Beam Finite-Element Analysis of Pressurized Fabric Tubes

Abstract

Lightweight, portable air-pressurized beams and arches serve as primary load-carrying members for a number of civilian and military structures. These members are made from synthetic fibers that are woven or braided into a circular cross section. The pressurized air provides structural capacity by pretensioning the fabric and through its behavior as a confined gas. In this paper, a beam finite element is developed for the analysis of pressurized fabric beams based on virtual work principles. Work done by internal pressure due to deformation-induced volume changes is included in the formulation. A nonlinear moment-curvature relationship accounts for fabric wrinkling, and shear deformations are incorporated. A mixed-interpolation Timoshenko beam element is used to discretize the virtual work expression.
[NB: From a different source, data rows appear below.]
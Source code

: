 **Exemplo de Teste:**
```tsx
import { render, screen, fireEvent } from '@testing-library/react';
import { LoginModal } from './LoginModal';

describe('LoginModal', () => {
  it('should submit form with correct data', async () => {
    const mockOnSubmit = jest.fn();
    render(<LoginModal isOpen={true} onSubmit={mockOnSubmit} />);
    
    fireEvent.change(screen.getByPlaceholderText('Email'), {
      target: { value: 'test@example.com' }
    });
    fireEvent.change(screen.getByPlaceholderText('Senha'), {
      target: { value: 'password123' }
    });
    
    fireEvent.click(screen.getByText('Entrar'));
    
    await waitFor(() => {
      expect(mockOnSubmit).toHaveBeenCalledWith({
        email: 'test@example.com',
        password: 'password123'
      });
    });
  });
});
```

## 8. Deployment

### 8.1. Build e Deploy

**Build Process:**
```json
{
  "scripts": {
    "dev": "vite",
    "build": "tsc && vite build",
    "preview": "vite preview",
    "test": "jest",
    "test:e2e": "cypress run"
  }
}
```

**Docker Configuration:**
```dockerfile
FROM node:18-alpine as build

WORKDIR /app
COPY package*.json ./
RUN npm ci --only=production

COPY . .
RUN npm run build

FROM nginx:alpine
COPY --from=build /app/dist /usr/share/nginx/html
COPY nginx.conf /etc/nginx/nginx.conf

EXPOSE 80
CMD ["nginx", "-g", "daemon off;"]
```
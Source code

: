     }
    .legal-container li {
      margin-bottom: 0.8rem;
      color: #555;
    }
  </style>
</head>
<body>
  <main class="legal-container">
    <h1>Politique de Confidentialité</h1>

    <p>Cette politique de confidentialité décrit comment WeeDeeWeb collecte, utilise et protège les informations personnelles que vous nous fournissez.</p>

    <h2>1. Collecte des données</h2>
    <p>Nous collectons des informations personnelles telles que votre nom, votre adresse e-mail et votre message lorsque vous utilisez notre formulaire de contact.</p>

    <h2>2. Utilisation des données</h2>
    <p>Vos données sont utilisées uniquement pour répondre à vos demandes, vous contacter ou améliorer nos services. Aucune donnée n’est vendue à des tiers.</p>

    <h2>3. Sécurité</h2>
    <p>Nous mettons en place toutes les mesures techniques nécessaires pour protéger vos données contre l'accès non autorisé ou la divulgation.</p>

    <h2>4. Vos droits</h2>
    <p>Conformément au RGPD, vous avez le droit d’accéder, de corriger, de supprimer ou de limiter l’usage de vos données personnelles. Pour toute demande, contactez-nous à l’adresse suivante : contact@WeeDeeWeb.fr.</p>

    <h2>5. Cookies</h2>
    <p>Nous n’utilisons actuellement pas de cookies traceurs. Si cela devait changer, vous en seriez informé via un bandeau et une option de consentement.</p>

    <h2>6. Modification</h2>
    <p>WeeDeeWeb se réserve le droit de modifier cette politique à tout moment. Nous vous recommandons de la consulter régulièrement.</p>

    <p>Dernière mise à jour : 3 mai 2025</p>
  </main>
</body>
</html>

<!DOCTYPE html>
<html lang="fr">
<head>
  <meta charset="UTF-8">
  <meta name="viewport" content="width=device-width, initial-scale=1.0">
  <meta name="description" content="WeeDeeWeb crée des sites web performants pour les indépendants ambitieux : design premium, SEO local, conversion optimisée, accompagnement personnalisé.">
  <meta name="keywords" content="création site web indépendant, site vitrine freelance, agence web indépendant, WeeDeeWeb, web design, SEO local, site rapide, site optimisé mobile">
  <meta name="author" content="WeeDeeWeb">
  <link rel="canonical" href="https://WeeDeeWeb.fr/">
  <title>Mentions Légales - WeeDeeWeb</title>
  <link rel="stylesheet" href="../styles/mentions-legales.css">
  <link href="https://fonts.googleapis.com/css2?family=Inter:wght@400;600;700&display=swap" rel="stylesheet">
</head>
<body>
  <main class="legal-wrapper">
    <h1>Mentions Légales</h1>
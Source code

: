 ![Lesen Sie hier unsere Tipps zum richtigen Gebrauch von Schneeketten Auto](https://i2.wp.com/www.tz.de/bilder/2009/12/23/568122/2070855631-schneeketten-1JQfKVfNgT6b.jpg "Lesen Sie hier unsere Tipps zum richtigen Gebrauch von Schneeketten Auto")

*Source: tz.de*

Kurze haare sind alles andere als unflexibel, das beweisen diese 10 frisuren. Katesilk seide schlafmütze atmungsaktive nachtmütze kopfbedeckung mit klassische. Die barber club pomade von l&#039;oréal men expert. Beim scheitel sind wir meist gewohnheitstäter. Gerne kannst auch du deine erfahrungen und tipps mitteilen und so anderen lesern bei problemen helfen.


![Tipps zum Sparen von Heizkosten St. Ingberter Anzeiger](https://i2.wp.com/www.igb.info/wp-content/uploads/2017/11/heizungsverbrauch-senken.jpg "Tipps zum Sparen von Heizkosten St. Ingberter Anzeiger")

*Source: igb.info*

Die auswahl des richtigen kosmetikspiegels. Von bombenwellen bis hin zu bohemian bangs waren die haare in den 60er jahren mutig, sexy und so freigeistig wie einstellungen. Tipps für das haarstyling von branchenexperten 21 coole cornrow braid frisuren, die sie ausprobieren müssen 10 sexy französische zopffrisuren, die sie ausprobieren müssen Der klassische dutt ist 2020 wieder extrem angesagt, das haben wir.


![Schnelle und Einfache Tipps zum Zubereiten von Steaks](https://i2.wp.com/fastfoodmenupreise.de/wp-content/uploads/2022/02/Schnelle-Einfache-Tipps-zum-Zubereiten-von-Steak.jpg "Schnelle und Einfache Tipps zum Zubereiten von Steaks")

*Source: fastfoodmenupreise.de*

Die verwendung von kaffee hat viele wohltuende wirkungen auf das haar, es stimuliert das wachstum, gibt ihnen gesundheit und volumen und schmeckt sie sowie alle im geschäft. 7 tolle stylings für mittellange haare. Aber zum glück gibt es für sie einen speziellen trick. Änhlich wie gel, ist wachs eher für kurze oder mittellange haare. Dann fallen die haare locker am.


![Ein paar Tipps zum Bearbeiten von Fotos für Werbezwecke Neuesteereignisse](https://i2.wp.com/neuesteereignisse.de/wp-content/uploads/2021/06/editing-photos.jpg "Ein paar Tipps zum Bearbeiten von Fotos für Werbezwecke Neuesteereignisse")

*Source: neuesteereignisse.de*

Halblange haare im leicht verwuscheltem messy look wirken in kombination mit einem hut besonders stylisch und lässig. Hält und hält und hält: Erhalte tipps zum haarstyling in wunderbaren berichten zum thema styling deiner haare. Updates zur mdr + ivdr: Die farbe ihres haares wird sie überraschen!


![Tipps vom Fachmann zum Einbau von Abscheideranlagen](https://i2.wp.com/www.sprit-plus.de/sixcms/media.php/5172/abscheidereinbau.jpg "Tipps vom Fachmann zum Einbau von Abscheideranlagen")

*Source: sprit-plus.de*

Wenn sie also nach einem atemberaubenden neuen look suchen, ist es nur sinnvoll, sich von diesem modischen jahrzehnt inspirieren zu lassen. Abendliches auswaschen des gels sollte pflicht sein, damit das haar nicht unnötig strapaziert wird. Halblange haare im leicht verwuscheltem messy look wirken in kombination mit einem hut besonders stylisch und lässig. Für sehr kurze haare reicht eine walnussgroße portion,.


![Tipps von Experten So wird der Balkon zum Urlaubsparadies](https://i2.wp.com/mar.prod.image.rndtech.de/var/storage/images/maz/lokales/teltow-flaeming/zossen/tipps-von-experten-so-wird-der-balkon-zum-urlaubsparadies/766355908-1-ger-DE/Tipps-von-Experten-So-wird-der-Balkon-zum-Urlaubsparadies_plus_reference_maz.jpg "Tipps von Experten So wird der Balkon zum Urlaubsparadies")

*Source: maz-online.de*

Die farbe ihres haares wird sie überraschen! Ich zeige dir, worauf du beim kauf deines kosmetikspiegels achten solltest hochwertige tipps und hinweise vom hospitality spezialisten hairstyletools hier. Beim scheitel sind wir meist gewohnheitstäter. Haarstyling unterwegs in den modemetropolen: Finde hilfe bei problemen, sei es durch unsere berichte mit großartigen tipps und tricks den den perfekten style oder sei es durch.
A numerical method for determining the moment-curvature relationship of an inflated beam made from a fabric obeying a nonlinear stress–strain relationship is developed. Results of experiments on pressurized fabric beams loaded in three- and four-point bending are presented, and the finite-element model is shown to accurately predict experimentally observed load-deflection response for a range of pressures. Simulations demonstrate that in addition to prestressing the fabric, the pressurized air significantly increases beam capacity as the beam volume decreases due to deformation.